> **What the task requires**
Copy out exactly the lines from the one containing "lập trình mạng" to the end of the records below, both included, and nothing else.

> **Entries shown**
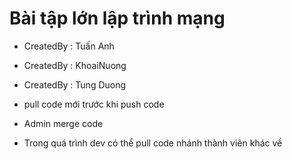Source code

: # Bài tập lớn lập trình mạng

- CreatedBy : Tuấn Anh
- CreatedBy : KhoaiNuong
- CreatedBy : Tung Duong

- pull code mới trước khi push code
- Admin merge code
- Trong quá trình dev có thể pull code nhánh thành viên khác về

> **Answer to the exercise**
: # Bài tập lớn lập trình mạng

- CreatedBy : Tuấn Anh
- CreatedBy : KhoaiNuong
- CreatedBy : Tung Duong

- pull code mới trước khi push code
- Admin merge code
- Trong quá trình dev có thể pull code nhánh thành viên khác về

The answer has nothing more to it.